### Exercise goal:
If a line in the records below holds the word "elit", copy it.

[[ Entries shown open ]]

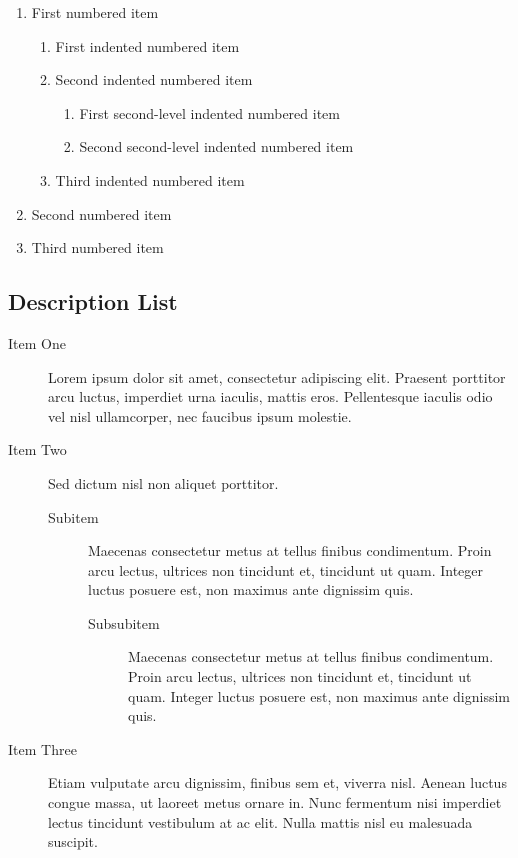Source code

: \documentclass[a4paper]{CSMakotoTechnicalReport}
\begin{document}
\begin{multicols}{2}
    \begin{enumerate}
        \item First numbered item
            \begin{enumerate}
                \item First indented numbered item
                \item Second indented numbered item
                    \begin{enumerate}
                        \item First second-level indented numbered item
                        \item Second second-level indented numbered item
                    \end{enumerate}
                \item Third indented numbered item
            \end{enumerate}
        \item Second numbered item
        \item Third numbered item
    \end{enumerate}


    \subsection{Description List}

    \begin{description}
        \item[Item One] Lorem ipsum dolor sit amet, consectetur adipiscing elit. Praesent porttitor arcu luctus, imperdiet urna iaculis, mattis eros. Pellentesque iaculis odio vel nisl ullamcorper, nec faucibus ipsum molestie. 
        \item[Item Two] Sed dictum nisl non aliquet porttitor.
            \begin{description}
                \item[Subitem] Maecenas consectetur metus at tellus finibus condimentum. Proin arcu lectus, ultrices non tincidunt et, tincidunt ut quam. Integer luctus posuere est, non maximus ante dignissim quis.
                    \begin{description}
                        \item[Subsubitem] Maecenas consectetur metus at tellus finibus condimentum. Proin arcu lectus, ultrices non tincidunt et, tincidunt ut quam. Integer luctus posuere est, non maximus ante dignissim quis.
                    \end{description}
            \end{description}
        \item[Item Three] Etiam vulputate arcu dignissim, finibus sem et, viverra nisl. Aenean luctus congue massa, ut laoreet metus ornare in. Nunc fermentum nisi imperdiet lectus tincidunt vestibulum at ac elit. Nulla mattis nisl eu malesuada suscipit.
    \end{description}


\end{multicols}
\end{document}
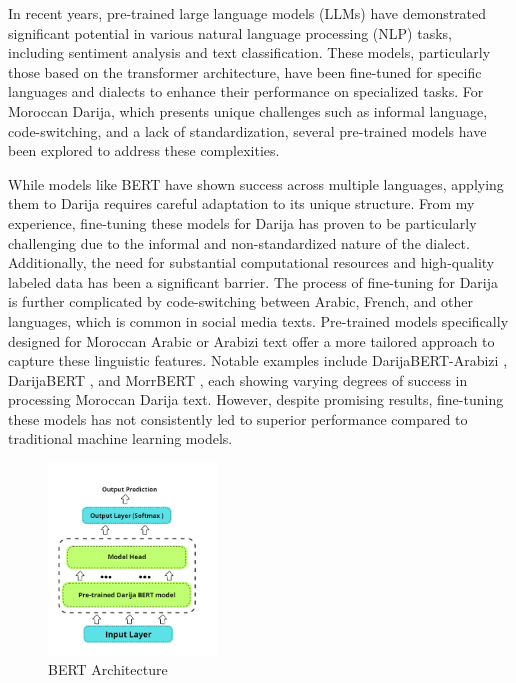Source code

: \documentclass[a4paper,40pt,twocolumn]{article}
\begin{document}
In recent years, pre-trained large language models (LLMs) have demonstrated significant potential in various natural language processing (NLP) tasks, including sentiment analysis and text classification. These models, particularly those based on the transformer architecture, have been fine-tuned for specific languages and dialects to enhance their performance on specialized tasks. For Moroccan Darija, which presents unique challenges such as informal language, code-switching, and a lack of standardization, several pre-trained models have been explored to address these complexities.

While models like BERT have shown success across multiple languages, applying them to Darija requires careful adaptation to its unique structure. From my experience, fine-tuning these models for Darija has proven to be particularly challenging due to the informal and non-standardized nature of the dialect. Additionally, the need for substantial computational resources and high-quality labeled data has been a significant barrier. The process of fine-tuning for Darija is further complicated by code-switching between Arabic, French, and other languages, which is common in social media texts. Pre-trained models specifically designed for Moroccan Arabic or Arabizi text offer a more tailored approach to capture these linguistic features. Notable examples include DarijaBERT-Arabizi \cite{darijabert}, DarijaBERT \cite{darijabert}, and MorrBERT \cite{morrbert}, each showing varying degrees of success in processing Moroccan Darija text. However, despite promising results, fine-tuning these models has not consistently led to superior performance compared to traditional machine learning models.

\begin{figure}[H]
    \centering
    \includegraphics[width=0.4\textwidth]{bert.png}
    \caption{BERT Architecture}
    \label{fig:BERT ARCHI}
\end{figure}
\end{document}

[[ Entries shown closed ]]

### Answer box:
        \item[Item One] Lorem ipsum dolor sit amet, consectetur adipiscing elit. Praesent porttitor arcu luctus, imperdiet urna iaculis, mattis eros. Pellentesque iaculis odio vel nisl ullamcorper, nec faucibus ipsum molestie. 
        \item[Item Three] Etiam vulputate arcu dignissim, finibus sem et, viverra nisl. Aenean luctus congue massa, ut laoreet metus ornare in. Nunc fermentum nisi imperdiet lectus tincidunt vestibulum at ac elit. Nulla mattis nisl eu malesuada suscipit.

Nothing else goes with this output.